Dessert & Bakery,  My Kitchen

Chocolate Truffle

Chocolate Truffle

Chocolate Truffle


  • Premium baking chips, 60% coco and semi-sweet, 160g
  • Heavy whipping cream 80g
  • Corn Syrup 8g
  • Unsweetened coco powder


  1. Bring heavy cream and corn syrup to a near boil, pull in the chocolate chip
  2. Stir till chocolate chip melts to a thick shiny paste, if chips not completed melted, set container in hot water and continue to stir till chocolate completely melts
  3. Refrigerate for 2 hours
  4. Scoop out chocolate and roll slightly to round shape. Place chocolate in coco powder to coat.
  5. Store truffle in refrigerator for up to 2 weeks.
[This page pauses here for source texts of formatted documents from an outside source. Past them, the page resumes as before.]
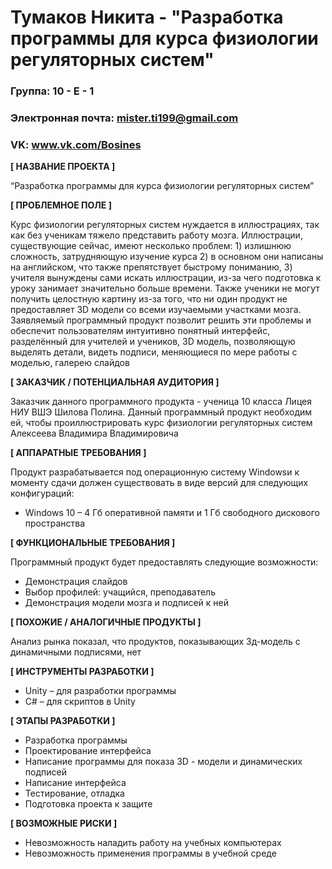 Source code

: # Тумаков Никита - "Разработка программы для курса физиологии регуляторных систем"

### Группа: 10 - Е - 1
### Электронная почта: mister.ti199@gmail.com
### VK: www.vk.com/Bosines


**[ НАЗВАНИЕ ПРОЕКТА ]**

“Разработка программы для курса физиологии регуляторных систем”

**[ ПРОБЛЕМНОЕ ПОЛЕ ]**

Курс физиологии регуляторных систем нуждается в иллюстрациях, так как без ученикам тяжело представить работу мозга. Иллюстрации, существующие сейчас, имеют несколько проблем: 1) излишнюю сложность, затрудняющую изучение курса 2) в основном они написаны на английском, что также препятствует быстрому пониманию, 3) учителя вынуждены сами искать иллюстрации, из-за чего подготовка к уроку занимает значительно больше времени. Также ученики не могут получить целостную картину из-за того, что ни один продукт не предоставляет 3D модели со всеми изучаемыми участками мозга. Заявляемый программный продукт позволит решить эти проблемы и обеспечит пользователям интуитивно понятный интерфейс, разделённый для учителей и учеников, 3D модель, позволяющую выделять детали, видеть подписи, меняющиеся по мере работы с моделью, галерею слайдов

**[ ЗАКАЗЧИК / ПОТЕНЦИАЛЬНАЯ АУДИТОРИЯ ]**

Заказчик данного программного продукта - ученица 10 класса Лицея НИУ ВШЭ Шилова Полина. Данный программный продукт необходим ей, чтобы проиллюстрировать курс физиологии регуляторных систем Алексеева Владимира Владимировича

**[ АППАРАТНЫЕ ТРЕБОВАНИЯ ]** 

Продукт разрабатывается под операционную систему Windowsи к моменту сдачи должен существовать в виде версий для следующих конфигураций:

* Windows 10 – 4 Гб оперативной памяти и 1 Гб свободного дискового пространства 

**[ ФУНКЦИОНАЛЬНЫЕ ТРЕБОВАНИЯ ]**

Программный продукт будет предоставлять следующие возможности:
* Демонстрация слайдов
* Выбор профилей: учащийся, преподаватель
* Демонстрация модели мозга и подписей к ней

**[ ПОХОЖИЕ / АНАЛОГИЧНЫЕ ПРОДУКТЫ ]**

Анализ рынка показал, что продуктов, показывающих 3д-модель с динамичными подписями, нет

**[ ИНСТРУМЕНТЫ РАЗРАБОТКИ ]**

*	Unity – для разработки программы
*	C# – для скриптов в Unity

**[ ЭТАПЫ РАЗРАБОТКИ ]**

*	Разработка программы
*	Проектирование интерфейса
*	Написание программы для показа 3D - модели и динамических подписей
*	Написание интерфейса
*	Тестирование, отладка
*	Подготовка проекта к защите

**[ ВОЗМОЖНЫЕ РИСКИ ]**

*	Невозможность наладить работу на учебных компьютерах
*	Невозможность применения программы в учебной среде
  • 巧克力 :可可含量60~65%的巧克力 160g
  • 淡奶油 83g
  • 水饴(corn syrup)8g
  • (装饰用)可可粉适宜
  1. 将淡奶油和水饴放在奶锅里面煮沸腾了取下来,画圈式的倒在装有巧克力的盆子里面。
  2. 轻轻搅拌,如果巧克力没有完全融化,稍微隔热水搅拌一下,直到全部融化为止。
  3. 进冰箱冷藏2小时
  4. 巧克力变为固体的时候连烤纸一起从模子里面取出来,用热过的刀子切成自己喜欢的大小,如果想做松露形状也可以搓成圆形,但是生巧克力的基础样子就是扁方形哈。 在盆子里面倒适量可可粉,然后用手把巧克力周围滚上一层可可粉。